Al principio, cuidar de Lucas era mi razón para levantarme cada mañana. Le preparaba el desayuno, le acompañaba al colegio y le esperaba cada tarde con una merienda. Pero poco a poco, algo cambió. Marta empezó a llamar menos. Las videollamadas se volvieron breves y llenas de silencios incómodos. Lucas creció y con la adolescencia llegaron los secretos, las salidas hasta tarde y las preguntas incómodas sobre el dinero.
—¿Por qué no me das veinte euros para salir con los chicos? —me insistía Lucas una noche.
—Lucas, no puedo estar dándote dinero cada semana. La pensión no da para tanto.
—Pero si mamá dice que cobras suficiente. Que para ti sola es mucho.
Esa frase me atravesó como un cuchillo. ¿Eso piensa mi hija? ¿Eso le ha dicho a Lucas? ¿Que yo soy una especie de cajero automático con bata de flores?
Recuerdo una tarde de invierno, cuando Marta llamó desde Múnich. Yo estaba sentada en la cocina, con la radio puesta bajito y el olor a cocido llenando la casa.
—Mamá, ¿cómo va todo? —preguntó ella, distraída.
—Bien, hija. Lucas está un poco rebelde últimamente…
—Mamá, ya sabes cómo son los adolescentes. Por cierto, ¿puedes adelantarle algo de dinero este mes? Aquí las cosas están difíciles y no puedo enviar nada.
Colgué el teléfono con un nudo en la garganta. Me sentí sola, usada. Como si mi único valor fuera el dinero que recibo cada mes del Estado.
Las semanas pasaron y la relación con Lucas se volvió más tensa. Un día llegué a casa y encontré la hucha donde guardaba mis ahorros vacía. Él lo negó todo, pero sus ojos esquivaban los míos.
—Lucas, ¿por qué me haces esto? Yo solo quiero lo mejor para ti.
—¡Tú no eres mi madre! —gritó antes de encerrarse en su cuarto.
Me senté en el sofá y lloré en silencio. Recordé cuando era pequeña y mi abuela me enseñaba a coser bajo la luz tenue de una lámpara. Ella nunca tuvo nada material que ofrecerme, pero su cariño era suficiente. ¿Por qué ahora parece que el amor no basta?
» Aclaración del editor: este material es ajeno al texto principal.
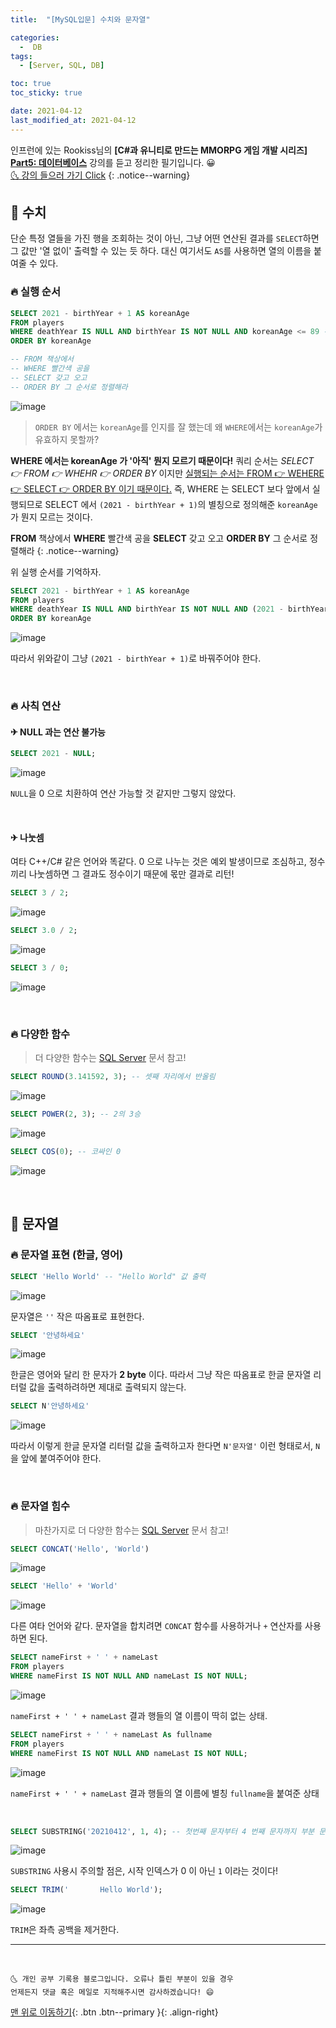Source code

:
 ```yaml
---
title:  "[MySQL입문] 수치와 문자열" 

categories:
  -  DB
tags:
  - [Server, SQL, DB]

toc: true
toc_sticky: true

date: 2021-04-12
last_modified_at: 2021-04-12
---
```


인프런에 있는 Rookiss님의 **[C#과 유니티로 만드는 MMORPG 게임 개발 시리즈] <u>Part5: 데이터베이스</u>** 강의를 듣고 정리한 필기입니다. 😀  
[🌜 강의 들으러 가기 Click](https://www.inflearn.com/course/유니티-MMORPG-개발-part5)
{: .notice--warning}


## 🚀 수치

단순 특정 열들을 가진 행을 조회하는 것이 아닌, 그냥 어떤 연산된 결과를 `SELECT`하면 그 값만 '열 없이' 출력할 수 있는 듯 하다. 대신 여기서도 `AS`를 사용하면 열의 이름을 붙여줄 수 있다.

### 🔥 실행 순서

```sql
SELECT 2021 - birthYear + 1 AS koreanAge
FROM players
WHERE deathYear IS NULL AND birthYear IS NOT NULL AND koreanAge <= 89 -- 에러
ORDER BY koreanAge

-- FROM 책상에서
-- WHERE 빨간색 공을
-- SELECT 갖고 오고
-- ORDER BY 그 순서로 정렬해라
```

![image](https://user-images.githubusercontent.com/42318591/114348680-d0cbf700-9ba1-11eb-9b83-36a73bc4ed4d.png)

> `ORDER BY` 에서는 `koreanAge`를 인지를 잘 했는데 왜 `WHERE`에서는 `koreanAge`가 유효하지 못할까?

**WHERE 에서는 koreanAge 가 '아직' 뭔지 모르기 때문이다!** 쿼리 순서는 *SELECT 👉 FROM 👉 WHEHR 👉 ORDER BY* 이지만 <u>실행되는 순서는 FROM 👉 WEHERE 👉 SELECT 👉 ORDER BY 이기 때문이다.</u> 즉, WHERE 는 SELECT 보다 앞에서 실행되므로 SELECT 에서 `(2021 - birthYear + 1)`의 별칭으로 정의해준 `koreanAge`가 뭔지 모르는 것이다. 

**FROM** 책상에서 **WHERE** 빨간색 공을 **SELECT** 갖고 오고 **ORDER BY** 그 순서로 정렬해라
{: .notice--warning}

위 실행 순서를 기억하자.


```sql
SELECT 2021 - birthYear + 1 AS koreanAge
FROM players
WHERE deathYear IS NULL AND birthYear IS NOT NULL AND (2021 - birthYear + 1) <= 89
ORDER BY koreanAge
```

![image](https://user-images.githubusercontent.com/42318591/114349129-74b5a280-9ba2-11eb-97b2-e99619069a40.png)

따라서 위와같이 그냥 `(2021 - birthYear + 1)`로 바꿔주어야 한다.

<br>

### 🔥 사칙 연산

#### ✈ NULL 과는 연산 불가능

```sql
SELECT 2021 - NULL;
```

![image](https://user-images.githubusercontent.com/42318591/114351525-b1cf6400-9ba5-11eb-9e91-46303839d84f.png)

`NULL`을 0 으로 치환하여 연산 가능할 것 같지만 그렇지 않았다. 

<br>

#### ✈ 나눗셈

여타 C++/C# 같은 언어와 똑같다. 0 으로 나누는 것은 예외 발생이므로 조심하고, 정수끼리 나눗셈하면 그 결과도 정수이기 때문에 몫만 결과로 리턴!

```sql
SELECT 3 / 2;
```
![image](https://user-images.githubusercontent.com/42318591/114351594-c9a6e800-9ba5-11eb-93f5-83031d0c05be.png)

```sql
SELECT 3.0 / 2;
```

![image](https://user-images.githubusercontent.com/42318591/114351613-d1668c80-9ba5-11eb-9c0c-af73a9671a1d.png)

```sql
SELECT 3 / 0;
```

![image](https://user-images.githubusercontent.com/42318591/114351650-db888b00-9ba5-11eb-97a9-a41a93017f1b.png)

<br>

### 🔥 다양한 함수

> 더 다양한 함수는 [SQL Server](https://docs.microsoft.com/ko-kr/sql/t-sql/functions/functions?view=sql-server-ver15) 문서 참고!

```sql
SELECT ROUND(3.141592, 3); -- 셋째 자리에서 반올림
```
![image](https://user-images.githubusercontent.com/42318591/114351692-ec390100-9ba5-11eb-98b5-0b6af84e28f5.png)



```sql
SELECT POWER(2, 3); -- 2의 3승
```

![image](https://user-images.githubusercontent.com/42318591/114351710-f3600f00-9ba5-11eb-97a5-dad37aa43c49.png)


```sql
SELECT COS(0); -- 코싸인 0
```

![image](https://user-images.githubusercontent.com/42318591/114352014-505bc500-9ba6-11eb-8c6e-196d599a0dd5.png)

<br>

## 🚀 문자열

### 🔥 문자열 표현 (한글, 영어)

```sql
SELECT 'Hello World' -- "Hello World" 값 출력
```
![image](https://user-images.githubusercontent.com/42318591/114352076-636e9500-9ba6-11eb-9b7f-663f2472379b.png)

문자열은 `''` 작은 따옴표로 표현한다. 

```sql
SELECT '안녕하세요'
```
![image](https://user-images.githubusercontent.com/42318591/114352098-69fd0c80-9ba6-11eb-9f3f-8bfcf5b6b3e5.png)

한글은 영어와 달리 한 문자가 **2 byte** 이다. 따라서 그냥 작은 따옴표로 한글 문자열 리터럴 값을 출력하려하면 제대로 출력되지 않는다. 

```sql
SELECT N'안녕하세요'
```
![image](https://user-images.githubusercontent.com/42318591/114352123-71bcb100-9ba6-11eb-91bb-428b05029d93.png)

따라서 이렇게 한글 문자열 리터럴 값을 출력하고자 한다면 `N'문자열'` 이런 형태로서, `N`을 앞에 붙여주어야 한다.

<br>

### 🔥 문자열 힘수

> 마찬가지로 더 다양한 함수는 [SQL Server](https://docs.microsoft.com/ko-kr/sql/t-sql/functions/functions?view=sql-server-ver15) 문서 참고!

```sql
SELECT CONCAT('Hello', 'World')
```
![image](https://user-images.githubusercontent.com/42318591/114352186-88630800-9ba6-11eb-9271-b27945e33a8e.png)

```sql
SELECT 'Hello' + 'World'
```
![image](https://user-images.githubusercontent.com/42318591/114352203-9022ac80-9ba6-11eb-9823-888512ff90ba.png)

다른 여타 언어와 같다. 문자열을 합치려면 `CONCAT` 함수를 사용하거나 `+` 연산자를 사용하면 된다.

```sql
SELECT nameFirst + ' ' + nameLast
FROM players
WHERE nameFirst IS NOT NULL AND nameLast IS NOT NULL;
```

![image](https://user-images.githubusercontent.com/42318591/114352298-b0526b80-9ba6-11eb-9071-0f36a5059cd4.png)

`nameFirst + ' ' + nameLast` 결과 행들의 열 이름이 딱히 없는 상태.

```sql
SELECT nameFirst + ' ' + nameLast As fullname
FROM players
WHERE nameFirst IS NOT NULL AND nameLast IS NOT NULL;
```

![image](https://user-images.githubusercontent.com/42318591/114352336-b8aaa680-9ba6-11eb-99b8-598fd4975faa.png)

`nameFirst + ' ' + nameLast` 결과 행들의 열 이름에 별칭 `fullname`을 붙여준 상태

<br>

```sql
SELECT SUBSTRING('20210412', 1, 4); -- 첫번째 문자부터 4 번째 문자까지 부분 문자열
```
![image](https://user-images.githubusercontent.com/42318591/114352235-9a44ab00-9ba6-11eb-9132-fbe157ce4526.png)

`SUBSTRING` 사용시 주의할 점은, 시작 인덱스가 0 이 아닌 `1` 이라는 것이다! 

```sql
SELECT TRIM('       Hello World');
```
![image](https://user-images.githubusercontent.com/42318591/114352258-a16bb900-9ba6-11eb-9059-c715839d163b.png)

`TRIM`은 좌측 공백을 제거한다.




***
<br>

    🌜 개인 공부 기록용 블로그입니다. 오류나 틀린 부분이 있을 경우 
    언제든지 댓글 혹은 메일로 지적해주시면 감사하겠습니다! 😄

[맨 위로 이동하기](#){: .btn .btn--primary }{: .align-right}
Un día cualquiera, mientras hacía cola en el banco para cobrar la pensión, escuché a dos mujeres mayores hablar:
—Mi hijo solo viene cuando necesita dinero —decía una.
—El mío igual. A veces pienso que solo sirvo para pagar facturas.
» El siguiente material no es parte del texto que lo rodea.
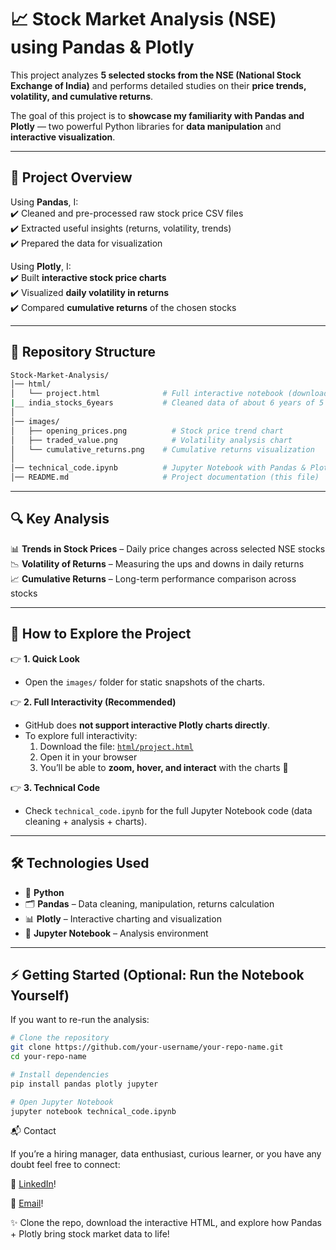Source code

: # 📈 Stock Market Analysis (NSE) using Pandas & Plotly

This project analyzes **5 selected stocks from the NSE (National Stock Exchange of India)** and performs detailed studies on their **price trends, volatility, and cumulative returns**.  

The goal of this project is to **showcase my familiarity with Pandas and Plotly** — two powerful Python libraries for **data manipulation** and **interactive visualization**.  

---

## 🚀 Project Overview  

Using **Pandas**, I:  
✔️ Cleaned and pre-processed raw stock price CSV files  
✔️ Extracted useful insights (returns, volatility, trends)  
✔️ Prepared the data for visualization  

Using **Plotly**, I:  
✔️ Built **interactive stock price charts**  
✔️ Visualized **daily volatility in returns**  
✔️ Compared **cumulative returns** of the chosen stocks  

---

## 📂 Repository Structure  

```bash
Stock-Market-Analysis/  
│── html/  
│   └── project.html              # Full interactive notebook (download & open in browser)
|__ india_stocks_6years           # Cleaned data of about 6 years of 5 stocks(2019-2025)
│  
│── images/  
│   ├── opening_prices.png          # Stock price trend chart  
│   ├── traded_value.png            # Volatility analysis chart  
│   └── cumulative_returns.png    # Cumulative returns visualization  
│  
│── technical_code.ipynb          # Jupyter Notebook with Pandas & Plotly code  
│── README.md                     # Project documentation (this file)  

```

---

## 🔍 Key Analysis  

📊 **Trends in Stock Prices** – Daily price changes across selected NSE stocks  
📉 **Volatility of Returns** – Measuring the ups and downs in daily returns  
📈 **Cumulative Returns** – Long-term performance comparison across stocks  

---

## 📌 How to Explore the Project  

👉 **1. Quick Look**  
- Open the `images/` folder for static snapshots of the charts.  

👉 **2. Full Interactivity (Recommended)**  
- GitHub does **not support interactive Plotly charts directly**.  
- To explore full interactivity:  
  1. Download the file: [`html/project.html`](./html/project.html)  
  2. Open it in your browser  
  3. You’ll be able to **zoom, hover, and interact** with the charts 🎉  

👉 **3. Technical Code**  
- Check `technical_code.ipynb` for the full Jupyter Notebook code (data cleaning + analysis + charts).  

---

## 🛠️ Technologies Used  

- 🐍 **Python**  
- 🗂️ **Pandas** – Data cleaning, manipulation, returns calculation  
- 📊 **Plotly** – Interactive charting and visualization  
- 📓 **Jupyter Notebook** – Analysis environment  


---

## ⚡ Getting Started (Optional: Run the Notebook Yourself)  

If you want to re-run the analysis:  

```bash
# Clone the repository
git clone https://github.com/your-username/your-repo-name.git
cd your-repo-name

# Install dependencies
pip install pandas plotly jupyter

# Open Jupyter Notebook
jupyter notebook technical_code.ipynb
```
📬 Contact

If you’re a hiring manager, data enthusiast, curious learner, or you have any doubt feel free to connect:

💼 [LinkedIn](https://www.linkedin.com/in/pradumnchauhan)!

📧 [Email](pradumnchauhan2812@gmail.com)!


✨ Clone the repo, download the interactive HTML, and explore how Pandas + Plotly bring stock market data to life!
Me reconocí en sus palabras. ¿Nos hemos convertido las abuelas en meros recursos económicos? ¿Dónde quedó el respeto, el abrazo sincero?
Esa noche, decidí hablar con Lucas. Entré en su cuarto sin llamar. Él estaba tumbado en la cama mirando el móvil.
—Lucas, tenemos que hablar —dije con voz firme.
—¿Ahora qué?
—No soy tu banco. Soy tu abuela. Te quiero, pero necesito que me respetes. No puedo seguir así.
Él me miró por primera vez en semanas. Vi en sus ojos algo de vergüenza, pero también mucha rabia contenida.
—Si no quieres ayudarme, cuando cumpla dieciocho me voy —susurró.
Sentí miedo. Miedo a perderle del todo. Pero también sentí dignidad. No podía seguir permitiendo que me trataran como una simple fuente de ingresos.
Los días siguientes fueron duros. Lucas apenas me hablaba. Yo pasaba las horas tejiendo bufandas para vender en el mercadillo del barrio y así sacar algún euro extra. A veces me sentía invisible; otras veces, fuerte por haber puesto límites.
Un domingo por la tarde, mientras veía fotos antiguas de Marta de pequeña, Lucas se sentó a mi lado sin decir nada. Pasaron minutos en silencio hasta que él rompió a llorar.
—Perdona, abuela… No sé qué me pasa. Echo de menos a mamá y no sé cómo decírtelo —sollozó.
Le abracé fuerte. Por fin sentí que volvía a tener a mi nieto cerca, aunque solo fuera por un instante de sinceridad.
Hoy sigo viviendo en Vallecas con Lucas. Nuestra relación no es perfecta: discutimos por tonterías y aún hay días en los que siento que valgo más por mi pensión que por mi cariño. Pero también hay momentos de ternura: cuando cenamos juntos viendo la tele o cuando él me ayuda a subir la compra sin que se lo pida.
A veces me pregunto: ¿Qué nos queda cuando sentimos que solo somos útiles por lo que damos y no por lo que somos? ¿Cuántas abuelas estarán ahora mismo sintiendo lo mismo que yo?